Determine the count of lines in the following entries that contain the string "could". Write only the number.
----------------------------------------
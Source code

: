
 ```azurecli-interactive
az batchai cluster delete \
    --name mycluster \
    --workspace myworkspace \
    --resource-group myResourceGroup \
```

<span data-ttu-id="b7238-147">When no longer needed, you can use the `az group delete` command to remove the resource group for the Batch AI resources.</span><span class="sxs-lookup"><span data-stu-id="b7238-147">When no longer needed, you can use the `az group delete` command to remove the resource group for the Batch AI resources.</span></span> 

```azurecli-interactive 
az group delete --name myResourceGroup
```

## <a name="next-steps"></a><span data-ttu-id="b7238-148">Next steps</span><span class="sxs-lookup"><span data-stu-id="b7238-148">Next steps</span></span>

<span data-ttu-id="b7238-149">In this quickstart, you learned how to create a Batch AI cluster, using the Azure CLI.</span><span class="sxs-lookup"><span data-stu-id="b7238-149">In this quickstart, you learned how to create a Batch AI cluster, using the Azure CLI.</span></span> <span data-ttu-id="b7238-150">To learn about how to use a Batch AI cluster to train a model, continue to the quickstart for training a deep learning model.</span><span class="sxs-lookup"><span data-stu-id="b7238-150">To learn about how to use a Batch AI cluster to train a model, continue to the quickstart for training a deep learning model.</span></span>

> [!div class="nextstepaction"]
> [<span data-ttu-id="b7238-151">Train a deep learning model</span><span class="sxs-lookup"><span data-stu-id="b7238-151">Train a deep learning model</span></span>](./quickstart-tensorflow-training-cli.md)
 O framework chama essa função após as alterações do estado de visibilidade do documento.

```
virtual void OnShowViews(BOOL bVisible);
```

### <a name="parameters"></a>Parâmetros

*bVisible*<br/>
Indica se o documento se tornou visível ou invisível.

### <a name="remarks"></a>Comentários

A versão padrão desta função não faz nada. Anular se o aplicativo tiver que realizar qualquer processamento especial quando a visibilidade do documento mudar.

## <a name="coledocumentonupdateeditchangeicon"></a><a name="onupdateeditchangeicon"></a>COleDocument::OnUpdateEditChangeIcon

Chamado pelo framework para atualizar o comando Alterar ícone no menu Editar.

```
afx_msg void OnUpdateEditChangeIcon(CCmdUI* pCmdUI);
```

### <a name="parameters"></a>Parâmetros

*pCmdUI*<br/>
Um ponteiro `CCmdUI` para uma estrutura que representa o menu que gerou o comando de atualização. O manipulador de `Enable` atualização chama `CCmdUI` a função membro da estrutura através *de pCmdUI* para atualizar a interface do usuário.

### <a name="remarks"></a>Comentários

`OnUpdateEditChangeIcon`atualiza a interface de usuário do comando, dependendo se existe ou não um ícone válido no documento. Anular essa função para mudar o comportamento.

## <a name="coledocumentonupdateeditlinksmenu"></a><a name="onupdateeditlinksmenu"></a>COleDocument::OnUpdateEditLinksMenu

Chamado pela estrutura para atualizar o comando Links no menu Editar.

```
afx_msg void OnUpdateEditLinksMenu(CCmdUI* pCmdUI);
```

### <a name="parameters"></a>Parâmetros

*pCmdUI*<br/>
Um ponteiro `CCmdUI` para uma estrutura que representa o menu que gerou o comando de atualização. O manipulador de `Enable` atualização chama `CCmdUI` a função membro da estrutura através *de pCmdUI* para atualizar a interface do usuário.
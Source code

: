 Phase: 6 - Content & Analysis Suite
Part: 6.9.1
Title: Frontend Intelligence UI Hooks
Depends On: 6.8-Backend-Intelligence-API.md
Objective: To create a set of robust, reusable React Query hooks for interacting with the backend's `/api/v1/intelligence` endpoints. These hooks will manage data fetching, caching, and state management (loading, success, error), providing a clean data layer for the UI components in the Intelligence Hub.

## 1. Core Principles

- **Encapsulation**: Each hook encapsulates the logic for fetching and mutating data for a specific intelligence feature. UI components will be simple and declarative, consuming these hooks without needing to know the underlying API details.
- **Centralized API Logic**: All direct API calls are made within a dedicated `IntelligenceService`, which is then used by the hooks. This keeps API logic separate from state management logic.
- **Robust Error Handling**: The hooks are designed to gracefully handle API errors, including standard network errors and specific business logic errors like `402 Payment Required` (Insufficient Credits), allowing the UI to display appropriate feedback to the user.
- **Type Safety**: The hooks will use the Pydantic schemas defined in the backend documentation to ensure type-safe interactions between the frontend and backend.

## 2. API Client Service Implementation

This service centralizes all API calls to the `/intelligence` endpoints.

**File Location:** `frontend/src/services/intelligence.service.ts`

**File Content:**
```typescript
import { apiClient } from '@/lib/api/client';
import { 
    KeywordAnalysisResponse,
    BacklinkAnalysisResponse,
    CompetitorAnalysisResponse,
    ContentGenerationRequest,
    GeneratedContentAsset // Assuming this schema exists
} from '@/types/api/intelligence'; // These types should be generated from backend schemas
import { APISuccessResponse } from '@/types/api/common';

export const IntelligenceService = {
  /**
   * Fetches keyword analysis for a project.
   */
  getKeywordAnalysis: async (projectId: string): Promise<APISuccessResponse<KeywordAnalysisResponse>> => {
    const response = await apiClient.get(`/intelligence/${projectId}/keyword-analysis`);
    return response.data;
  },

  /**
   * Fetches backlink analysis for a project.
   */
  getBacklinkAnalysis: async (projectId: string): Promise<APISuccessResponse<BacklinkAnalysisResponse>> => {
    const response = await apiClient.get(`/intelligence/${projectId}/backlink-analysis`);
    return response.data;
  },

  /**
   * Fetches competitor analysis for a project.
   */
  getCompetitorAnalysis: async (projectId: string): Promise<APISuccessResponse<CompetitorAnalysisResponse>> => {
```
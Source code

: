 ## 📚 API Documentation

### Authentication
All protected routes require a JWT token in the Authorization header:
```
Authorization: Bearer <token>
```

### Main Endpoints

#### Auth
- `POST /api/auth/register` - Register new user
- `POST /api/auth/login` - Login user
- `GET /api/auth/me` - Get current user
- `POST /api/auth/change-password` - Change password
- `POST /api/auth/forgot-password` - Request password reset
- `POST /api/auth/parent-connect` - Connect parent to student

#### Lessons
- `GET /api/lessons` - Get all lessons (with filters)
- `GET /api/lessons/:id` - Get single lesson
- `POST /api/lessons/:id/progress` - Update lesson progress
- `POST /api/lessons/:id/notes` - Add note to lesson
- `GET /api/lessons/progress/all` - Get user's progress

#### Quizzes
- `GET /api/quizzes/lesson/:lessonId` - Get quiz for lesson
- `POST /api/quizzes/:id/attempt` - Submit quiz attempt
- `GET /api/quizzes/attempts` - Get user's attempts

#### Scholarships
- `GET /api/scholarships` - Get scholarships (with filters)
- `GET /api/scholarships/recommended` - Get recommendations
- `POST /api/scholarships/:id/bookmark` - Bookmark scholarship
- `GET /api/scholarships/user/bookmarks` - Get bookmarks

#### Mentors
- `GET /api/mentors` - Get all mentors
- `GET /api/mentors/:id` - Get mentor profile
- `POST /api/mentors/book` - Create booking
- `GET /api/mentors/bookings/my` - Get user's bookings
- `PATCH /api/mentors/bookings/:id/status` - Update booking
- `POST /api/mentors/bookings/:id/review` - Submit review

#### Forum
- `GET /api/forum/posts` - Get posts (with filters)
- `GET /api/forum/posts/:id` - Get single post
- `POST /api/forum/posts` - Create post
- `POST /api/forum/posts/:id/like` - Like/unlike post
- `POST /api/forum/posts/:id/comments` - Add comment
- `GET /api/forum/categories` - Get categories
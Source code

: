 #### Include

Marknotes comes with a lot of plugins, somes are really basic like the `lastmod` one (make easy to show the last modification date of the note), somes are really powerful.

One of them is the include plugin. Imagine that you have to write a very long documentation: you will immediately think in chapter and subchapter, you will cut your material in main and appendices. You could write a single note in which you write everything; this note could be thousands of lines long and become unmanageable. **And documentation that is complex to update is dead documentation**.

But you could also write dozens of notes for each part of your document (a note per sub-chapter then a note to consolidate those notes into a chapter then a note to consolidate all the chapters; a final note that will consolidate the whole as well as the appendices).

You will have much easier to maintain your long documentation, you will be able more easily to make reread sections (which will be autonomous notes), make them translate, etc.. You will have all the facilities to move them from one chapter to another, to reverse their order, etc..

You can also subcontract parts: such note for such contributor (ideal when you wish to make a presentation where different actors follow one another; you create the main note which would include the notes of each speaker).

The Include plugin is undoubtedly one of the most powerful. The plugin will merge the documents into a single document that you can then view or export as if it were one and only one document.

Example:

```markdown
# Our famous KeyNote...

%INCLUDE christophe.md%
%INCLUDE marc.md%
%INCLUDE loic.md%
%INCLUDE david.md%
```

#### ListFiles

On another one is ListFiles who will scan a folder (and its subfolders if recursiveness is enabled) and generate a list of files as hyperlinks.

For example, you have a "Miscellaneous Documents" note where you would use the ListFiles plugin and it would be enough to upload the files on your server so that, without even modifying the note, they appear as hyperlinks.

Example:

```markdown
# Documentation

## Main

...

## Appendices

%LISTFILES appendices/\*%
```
----------------------------------------
**Answer to this problem**
2